В этот момент на острове странным образом наступало время порожденной отчаянием надежды. С благоговейным ужасом они обнаруживали, что еще живы, что смертельный холод, мучивший их ночью, снова отступил, что солнце нежно – так нежно! – ласкает их руки и ноги. Если вдруг слышалось пение птицы, они тут же робко вставали, не произнося ни слова, и растерянно заглядывали друг другу в глаза, как будто ныряя в незнакомый водоем, – но ничего не происходило. Их просто затягивало в эту зелень, и снова – ничего, кроме колышущихся в воде кораллов, расступавшихся перед ныряльщиками. На берегу горел костер, они отрывали влажные ветки и сбрасывали их со скалы в огонь, едкий дым поднимался вертикально вверх и щипал глаза. Костер давал мало тепла, жарить или варить на нем было решительно нечего, но они все равно поддерживали огонь как символ несмотря ни на что поднимающейся к небу надежды.

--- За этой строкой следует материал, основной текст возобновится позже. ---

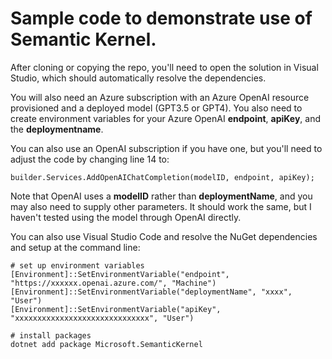 # Sample code to demonstrate use of Semantic Kernel.

After cloning or copying the repo, you'll need to open the solution in Visual Studio, which should automatically resolve the dependencies.

You will also need an Azure subscription with an Azure OpenAI resource provisioned and a deployed model (GPT3.5 or GPT4). You also need to create environment variables for your Azure OpenAI **endpoint**, **apiKey**, and the **deploymentname**.

You can also use an OpenAI subscription if you have one, but you'll need to adjust the code by changing line 14 to:
```
builder.Services.AddOpenAIChatCompletion(modelID, endpoint, apiKey);
```
Note that OpenAI uses a **modelID** rather than **deploymentName**, and you may also need to supply other parameters. It should work the same, but I haven't tested using the model through OpenAI directly.

You can also use Visual Studio Code and resolve the NuGet dependencies and setup at the command line:

```
# set up environment variables
[Environment]::SetEnvironmentVariable("endpoint", "https://xxxxxx.openai.azure.com/", "Machine")
[Environment]::SetEnvironmentVariable("deploymentName", "xxxx", "User")
[Environment]::SetEnvironmentVariable("apiKey", "xxxxxxxxxxxxxxxxxxxxxxxxxxxxxx", "User")

# install packages
dotnet add package Microsoft.SemanticKernel
```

С тихой радостью – возможно незаметной на первый взгляд, но многим из них напоминавшей мерцание свечей в окнах детской в канун Рождества – они ходили вокруг костра, подкладывали темные листья поближе к огню, ковырялись в углях палками и смотрели, как белый столб дыма уходит вверх, растворяясь в голубой плоскости. Иногда они поглядывали в сторону моря – украдкой или в открытую, как юная англичанка, которая прикрывала рукой от солнца глаза и терпеливо ждала, наблюдая бесконечный бег флотилии облаков на горизонте. Ей еще удавалось сохранять спокойствие и не поддаваться искушениям, уготованным ей отчаянием, но ее мягкость – мягкость лица, тела, движений и мыслей – терялась с каждым часом, отваливаясь, словно глина от ракушки, и та, блестящая и твердая, как эмаль, проступала все яснее и яснее.